-- Opening Marker --
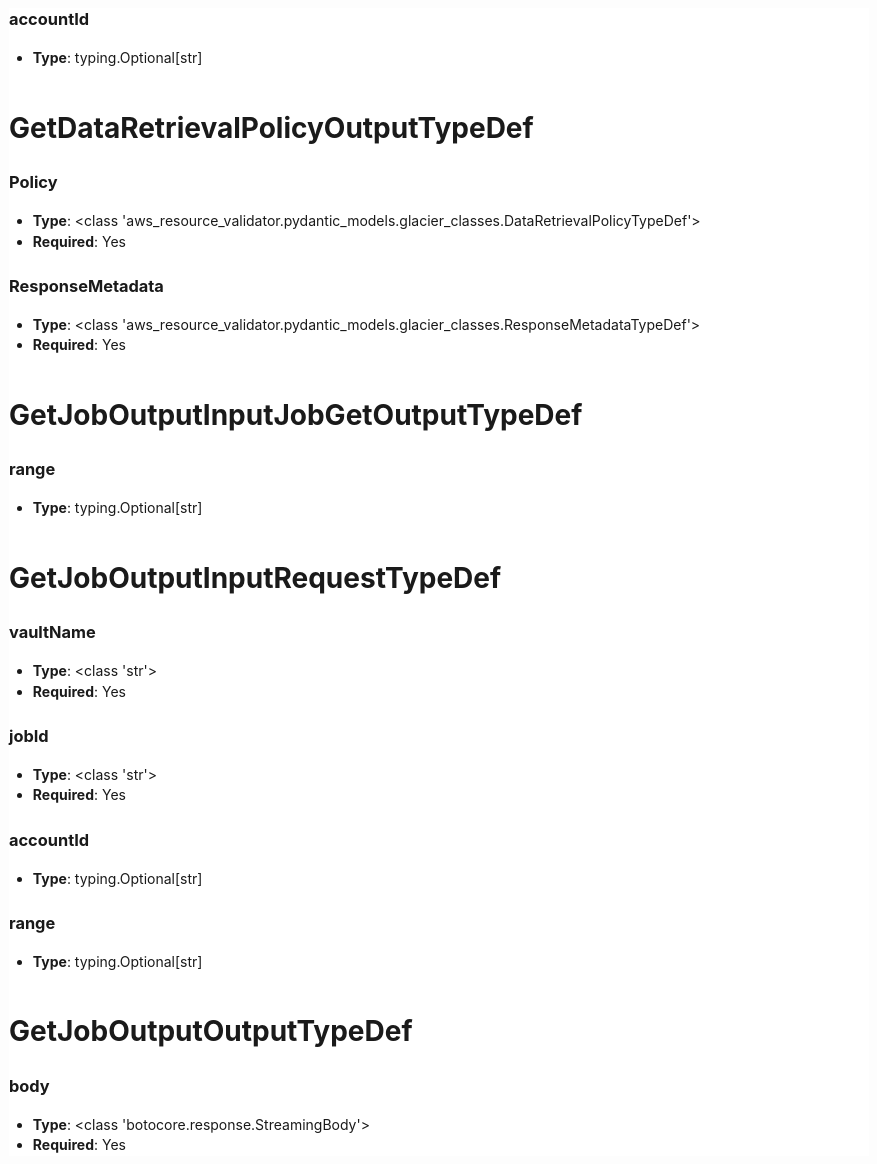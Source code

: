### accountId
- **Type**: typing.Optional[str]


# GetDataRetrievalPolicyOutputTypeDef

### Policy
- **Type**: <class 'aws_resource_validator.pydantic_models.glacier_classes.DataRetrievalPolicyTypeDef'>
- **Required**: Yes

### ResponseMetadata
- **Type**: <class 'aws_resource_validator.pydantic_models.glacier_classes.ResponseMetadataTypeDef'>
- **Required**: Yes


# GetJobOutputInputJobGetOutputTypeDef

### range
- **Type**: typing.Optional[str]


# GetJobOutputInputRequestTypeDef

### vaultName
- **Type**: <class 'str'>
- **Required**: Yes

### jobId
- **Type**: <class 'str'>
- **Required**: Yes

### accountId
- **Type**: typing.Optional[str]

### range
- **Type**: typing.Optional[str]


# GetJobOutputOutputTypeDef

### body
- **Type**: <class 'botocore.response.StreamingBody'>
- **Required**: Yes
-- Closing Marker --
Print the listing again exactly, please. Keep the pictures out of it.

Source code

:### accountId
- **Type**: typing.Optional[str]


# GetDataRetrievalPolicyOutputTypeDef

### Policy
- **Type**: <class 'aws_resource_validator.pydantic_models.glacier_classes.DataRetrievalPolicyTypeDef'>
- **Required**: Yes

### ResponseMetadata
- **Type**: <class 'aws_resource_validator.pydantic_models.glacier_classes.ResponseMetadataTypeDef'>
- **Required**: Yes


# GetJobOutputInputJobGetOutputTypeDef

### range
- **Type**: typing.Optional[str]


# GetJobOutputInputRequestTypeDef

### vaultName
- **Type**: <class 'str'>
- **Required**: Yes

### jobId
- **Type**: <class 'str'>
- **Required**: Yes

### accountId
- **Type**: typing.Optional[str]

### range
- **Type**: typing.Optional[str]


# GetJobOutputOutputTypeDef

### body
- **Type**: <class 'botocore.response.StreamingBody'>
- **Required**: Yes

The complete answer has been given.